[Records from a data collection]

⟨

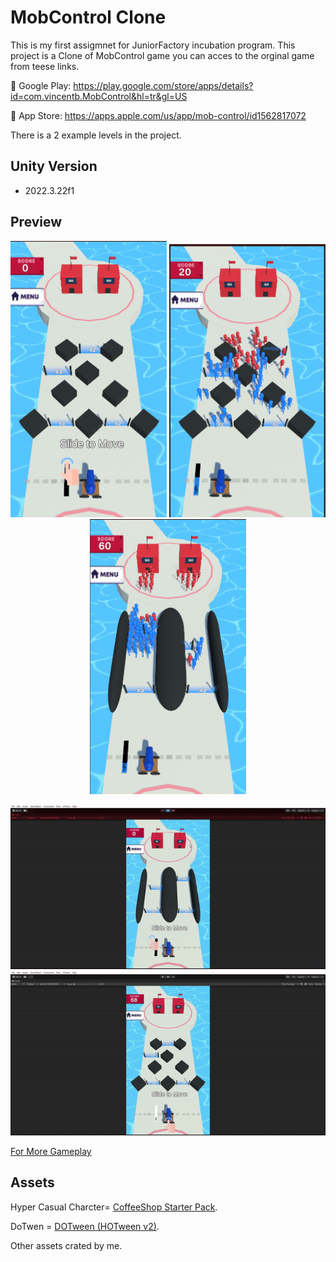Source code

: # MobControl Clone
This is my first assigmnet for JuniorFactory incubation program.
This project is a Clone of MobControl  game you can acces to the orginal game from teese links.

📱 Google Play: https://play.google.com/store/apps/details?id=com.vincentb.MobControl&hl=tr&gl=US

🍎 App Store: https://apps.apple.com/us/app/mob-control/id1562817072

There is a 2 example levels in the project.

## Unity Version
- 2022.3.22f1


## Preview

<p align="center" >
  <img src="MobControl Clone/Assets/Media/SS1.png" width="250" >
  <img src="MobControl Clone/Assets/Media/SS2.png" width="250" >
  <img src="MobControl Clone/Assets/Media/SS3.png" width="250" >
</p>
<p align="center">
  <img src="MobControl Clone/Assets/Media/Lvl1.gif" width="900">
  <img src="MobControl Clone/Assets/Media/Lvl2.gif" width="900">
</p>

[For More Gameplay](https://drive.google.com/drive/u/0/folders/1ESJO5skms8NKmbM_Y-t4btnb_Qev7Jrl)
## Assets
Hyper Casual Charcter= [CoffeeShop Starter Pack](https://sketchfab.com/3d-models/hyper-casual-charcter-9990bda2c5a240c28ef0687d94d22c5d).

DoTwen = [DOTween (HOTween v2)](https://assetstore.unity.com/packages/tools/animation/dotween-hotween-v2-27676).

Other assets crated by me.

 
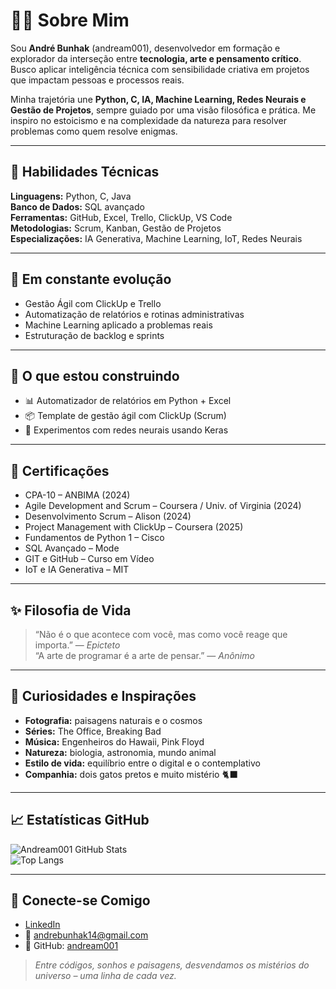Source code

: 
# 👨‍💻 Sobre Mim

Sou **André Bunhak** (andream001), desenvolvedor em formação e explorador da interseção entre **tecnologia, arte e pensamento crítico**. Busco aplicar inteligência técnica com sensibilidade criativa em projetos que impactam pessoas e processos reais.

Minha trajetória une **Python, C, IA, Machine Learning, Redes Neurais e Gestão de Projetos**, sempre guiado por uma visão filosófica e prática. Me inspiro no estoicismo e na complexidade da natureza para resolver problemas como quem resolve enigmas.

---

## 🧠 Habilidades Técnicas

**Linguagens:** Python, C, Java  
**Banco de Dados:** SQL avançado  
**Ferramentas:** GitHub, Excel, Trello, ClickUp, VS Code  
**Metodologias:** Scrum, Kanban, Gestão de Projetos  
**Especializações:** IA Generativa, Machine Learning, IoT, Redes Neurais

---

## 🚧 Em constante evolução

- Gestão Ágil com ClickUp e Trello  
- Automatização de relatórios e rotinas administrativas  
- Machine Learning aplicado a problemas reais  
- Estruturação de backlog e sprints

---

## 🚀 O que estou construindo

- 📊 Automatizador de relatórios em Python + Excel  
- 📦 Template de gestão ágil com ClickUp (Scrum)  
- 🤖 Experimentos com redes neurais usando Keras

---

## 📜 Certificações

- CPA-10 – ANBIMA (2024)  
- Agile Development and Scrum – Coursera / Univ. of Virginia (2024)  
- Desenvolvimento Scrum – Alison (2024)  
- Project Management with ClickUp – Coursera (2025)  
- Fundamentos de Python 1 – Cisco  
- SQL Avançado – Mode  
- GIT e GitHub – Curso em Vídeo  
- IoT e IA Generativa – MIT

---

## ✨ Filosofia de Vida

> “Não é o que acontece com você, mas como você reage que importa.” — *Epicteto*  
> “A arte de programar é a arte de pensar.” — *Anônimo*

---

## 🎵 Curiosidades e Inspirações

- **Fotografia:** paisagens naturais e o cosmos  
- **Séries:** The Office, Breaking Bad  
- **Música:** Engenheiros do Hawaii, Pink Floyd  
- **Natureza:** biologia, astronomia, mundo animal  
- **Estilo de vida:** equilíbrio entre o digital e o contemplativo  
- **Companhia:** dois gatos pretos e muito mistério 🐈‍⬛

---

## 📈 Estatísticas GitHub

![Andream001 GitHub Stats](https://github-readme-stats.vercel.app/api?username=andream001&show_icons=true&theme=tokyonight&hide_rank=false)  
![Top Langs](https://github-readme-stats.vercel.app/api/top-langs/?username=andream001&layout=compact&theme=tokyonight)

---

## 🤝 Conecte-se Comigo

- [LinkedIn](https://linkedin.com/in/andré-bunhak)  
- 📧 andrebunhak14@gmail.com  
- 🧠 GitHub: [andream001](https://github.com/andream001)

> *Entre códigos, sonhos e paisagens, desvendamos os mistérios do universo – uma linha de cada vez.*
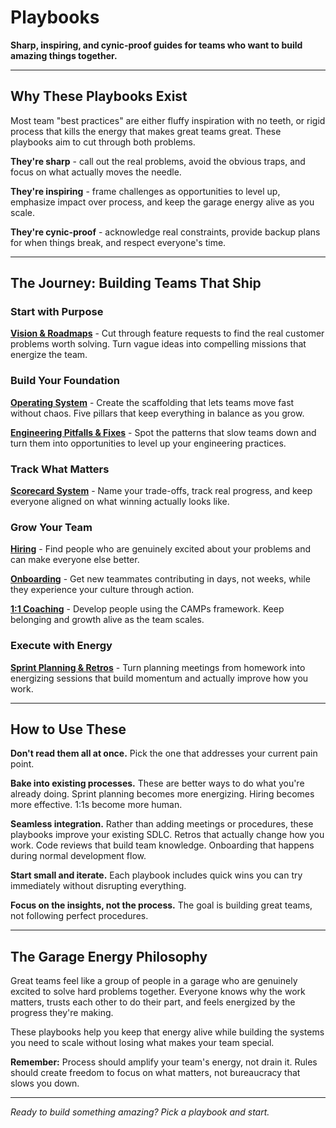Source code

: # Playbooks

**Sharp, inspiring, and cynic-proof guides for teams who want to build amazing things together.**

---

## Why These Playbooks Exist

Most team "best practices" are either fluffy inspiration with no teeth, or rigid process that kills the energy that makes great teams great. These playbooks aim to cut through both problems.

**They're sharp** - call out the real problems, avoid the obvious traps, and focus on what actually moves the needle.

**They're inspiring** - frame challenges as opportunities to level up, emphasize impact over process, and keep the garage energy alive as you scale.

**They're cynic-proof** - acknowledge real constraints, provide backup plans for when things break, and respect everyone's time.

---

## The Journey: Building Teams That Ship

### **Start with Purpose**

**[Vision & Roadmaps](./01-vision-roadmaps.md)** - Cut through feature requests to find the real customer problems worth solving. Turn vague ideas into compelling missions that energize the team.

### **Build Your Foundation**

**[Operating System](./03-operating-system.md)** - Create the scaffolding that lets teams move fast without chaos. Five pillars that keep everything in balance as you grow.

**[Engineering Pitfalls & Fixes](./02-engineering-pitfalls.md)** - Spot the patterns that slow teams down and turn them into opportunities to level up your engineering practices.

### **Track What Matters**

**[Scorecard System](./04-scorecard-system.md)** - Name your trade-offs, track real progress, and keep everyone aligned on what winning actually looks like.

### **Grow Your Team**

**[Hiring](./05-hiring.md)** - Find people who are genuinely excited about your problems and can make everyone else better.

**[Onboarding](./08-onboarding.md)** - Get new teammates contributing in days, not weeks, while they experience your culture through action.

**[1:1 Coaching](./06-1-1-coaching.md)** - Develop people using the CAMPs framework. Keep belonging and growth alive as the team scales.

### **Execute with Energy**

**[Sprint Planning & Retros](./07-sprint-planning-retros.md)** - Turn planning meetings from homework into energizing sessions that build momentum and actually improve how you work.

---

## How to Use These

**Don't read them all at once.** Pick the one that addresses your current pain point.

**Bake into existing processes.** These are better ways to do what you're already doing. Sprint planning becomes more energizing. Hiring becomes more effective. 1:1s become more human.

**Seamless integration.** Rather than adding meetings or procedures, these playbooks improve your existing SDLC. Retros that actually change how you work. Code reviews that build team knowledge. Onboarding that happens during normal development flow.

**Start small and iterate.** Each playbook includes quick wins you can try immediately without disrupting everything.

**Focus on the insights, not the process.** The goal is building great teams, not following perfect procedures.

---

## The Garage Energy Philosophy

Great teams feel like a group of people in a garage who are genuinely excited to solve hard problems together. Everyone knows why the work matters, trusts each other to do their part, and feels energized by the progress they're making.

These playbooks help you keep that energy alive while building the systems you need to scale without losing what makes your team special.

**Remember:** Process should amplify your team's energy, not drain it. Rules should create freedom to focus on what matters, not bureaucracy that slows you down.

---

_Ready to build something amazing? Pick a playbook and start._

⟩

## What is needed
Give back each of the records above word for word, apart from the pictures.

## Task result
Source code

: # MobControl Clone
This is my first assigmnet for JuniorFactory incubation program.
This project is a Clone of MobControl  game you can acces to the orginal game from teese links.

📱 Google Play: https://play.google.com/store/apps/details?id=com.vincentb.MobControl&hl=tr&gl=US

🍎 App Store: https://apps.apple.com/us/app/mob-control/id1562817072

There is a 2 example levels in the project.

## Unity Version
- 2022.3.22f1


## Preview

<p align="center" >
  <img src="MobControl Clone/Assets/Media/SS1.png" width="250" >
  <img src="MobControl Clone/Assets/Media/SS2.png" width="250" >
  <img src="MobControl Clone/Assets/Media/SS3.png" width="250" >
</p>
<p align="center">
  <img src="MobControl Clone/Assets/Media/Lvl1.gif" width="900">
  <img src="MobControl Clone/Assets/Media/Lvl2.gif" width="900">
</p>

[For More Gameplay](https://drive.google.com/drive/u/0/folders/1ESJO5skms8NKmbM_Y-t4btnb_Qev7Jrl)
## Assets
Hyper Casual Charcter= [CoffeeShop Starter Pack](https://sketchfab.com/3d-models/hyper-casual-charcter-9990bda2c5a240c28ef0687d94d22c5d).

DoTwen = [DOTween (HOTween v2)](https://assetstore.unity.com/packages/tools/animation/dotween-hotween-v2-27676).

Other assets crated by me.

 
Source code

: 
# 👨‍💻 Sobre Mim

Sou **André Bunhak** (andream001), desenvolvedor em formação e explorador da interseção entre **tecnologia, arte e pensamento crítico**. Busco aplicar inteligência técnica com sensibilidade criativa em projetos que impactam pessoas e processos reais.

Minha trajetória une **Python, C, IA, Machine Learning, Redes Neurais e Gestão de Projetos**, sempre guiado por uma visão filosófica e prática. Me inspiro no estoicismo e na complexidade da natureza para resolver problemas como quem resolve enigmas.

---

## 🧠 Habilidades Técnicas

**Linguagens:** Python, C, Java  
**Banco de Dados:** SQL avançado  
**Ferramentas:** GitHub, Excel, Trello, ClickUp, VS Code  
**Metodologias:** Scrum, Kanban, Gestão de Projetos  
**Especializações:** IA Generativa, Machine Learning, IoT, Redes Neurais

---

## 🚧 Em constante evolução

- Gestão Ágil com ClickUp e Trello  
- Automatização de relatórios e rotinas administrativas  
- Machine Learning aplicado a problemas reais  
- Estruturação de backlog e sprints

---

## 🚀 O que estou construindo

- 📊 Automatizador de relatórios em Python + Excel  
- 📦 Template de gestão ágil com ClickUp (Scrum)  
- 🤖 Experimentos com redes neurais usando Keras

---

## 📜 Certificações

- CPA-10 – ANBIMA (2024)  
- Agile Development and Scrum – Coursera / Univ. of Virginia (2024)  
- Desenvolvimento Scrum – Alison (2024)  
- Project Management with ClickUp – Coursera (2025)  
- Fundamentos de Python 1 – Cisco  
- SQL Avançado – Mode  
- GIT e GitHub – Curso em Vídeo  
- IoT e IA Generativa – MIT

---

## ✨ Filosofia de Vida

> “Não é o que acontece com você, mas como você reage que importa.” — *Epicteto*  
> “A arte de programar é a arte de pensar.” — *Anônimo*

---

## 🎵 Curiosidades e Inspirações

- **Fotografia:** paisagens naturais e o cosmos  
- **Séries:** The Office, Breaking Bad  
- **Música:** Engenheiros do Hawaii, Pink Floyd  
- **Natureza:** biologia, astronomia, mundo animal  
- **Estilo de vida:** equilíbrio entre o digital e o contemplativo  
- **Companhia:** dois gatos pretos e muito mistério 🐈‍⬛

---

## 📈 Estatísticas GitHub

![Andream001 GitHub Stats](https://github-readme-stats.vercel.app/api?username=andream001&show_icons=true&theme=tokyonight&hide_rank=false)  
![Top Langs](https://github-readme-stats.vercel.app/api/top-langs/?username=andream001&layout=compact&theme=tokyonight)

---

## 🤝 Conecte-se Comigo

- [LinkedIn](https://linkedin.com/in/andré-bunhak)  
- 📧 andrebunhak14@gmail.com  
- 🧠 GitHub: [andream001](https://github.com/andream001)

> *Entre códigos, sonhos e paisagens, desvendamos os mistérios do universo – uma linha de cada vez.*
Source code

: # Playbooks

**Sharp, inspiring, and cynic-proof guides for teams who want to build amazing things together.**

---

## Why These Playbooks Exist

Most team "best practices" are either fluffy inspiration with no teeth, or rigid process that kills the energy that makes great teams great. These playbooks aim to cut through both problems.

**They're sharp** - call out the real problems, avoid the obvious traps, and focus on what actually moves the needle.

**They're inspiring** - frame challenges as opportunities to level up, emphasize impact over process, and keep the garage energy alive as you scale.

**They're cynic-proof** - acknowledge real constraints, provide backup plans for when things break, and respect everyone's time.

---

## The Journey: Building Teams That Ship

### **Start with Purpose**

**[Vision & Roadmaps](./01-vision-roadmaps.md)** - Cut through feature requests to find the real customer problems worth solving. Turn vague ideas into compelling missions that energize the team.

### **Build Your Foundation**

**[Operating System](./03-operating-system.md)** - Create the scaffolding that lets teams move fast without chaos. Five pillars that keep everything in balance as you grow.

**[Engineering Pitfalls & Fixes](./02-engineering-pitfalls.md)** - Spot the patterns that slow teams down and turn them into opportunities to level up your engineering practices.

### **Track What Matters**

**[Scorecard System](./04-scorecard-system.md)** - Name your trade-offs, track real progress, and keep everyone aligned on what winning actually looks like.

### **Grow Your Team**

**[Hiring](./05-hiring.md)** - Find people who are genuinely excited about your problems and can make everyone else better.

**[Onboarding](./08-onboarding.md)** - Get new teammates contributing in days, not weeks, while they experience your culture through action.

**[1:1 Coaching](./06-1-1-coaching.md)** - Develop people using the CAMPs framework. Keep belonging and growth alive as the team scales.

### **Execute with Energy**

**[Sprint Planning & Retros](./07-sprint-planning-retros.md)** - Turn planning meetings from homework into energizing sessions that build momentum and actually improve how you work.

---

## How to Use These

**Don't read them all at once.** Pick the one that addresses your current pain point.

**Bake into existing processes.** These are better ways to do what you're already doing. Sprint planning becomes more energizing. Hiring becomes more effective. 1:1s become more human.

**Seamless integration.** Rather than adding meetings or procedures, these playbooks improve your existing SDLC. Retros that actually change how you work. Code reviews that build team knowledge. Onboarding that happens during normal development flow.

**Start small and iterate.** Each playbook includes quick wins you can try immediately without disrupting everything.

**Focus on the insights, not the process.** The goal is building great teams, not following perfect procedures.

---

## The Garage Energy Philosophy

Great teams feel like a group of people in a garage who are genuinely excited to solve hard problems together. Everyone knows why the work matters, trusts each other to do their part, and feels energized by the progress they're making.

These playbooks help you keep that energy alive while building the systems you need to scale without losing what makes your team special.

**Remember:** Process should amplify your team's energy, not drain it. Rules should create freedom to focus on what matters, not bureaucracy that slows you down.

---

_Ready to build something amazing? Pick a playbook and start._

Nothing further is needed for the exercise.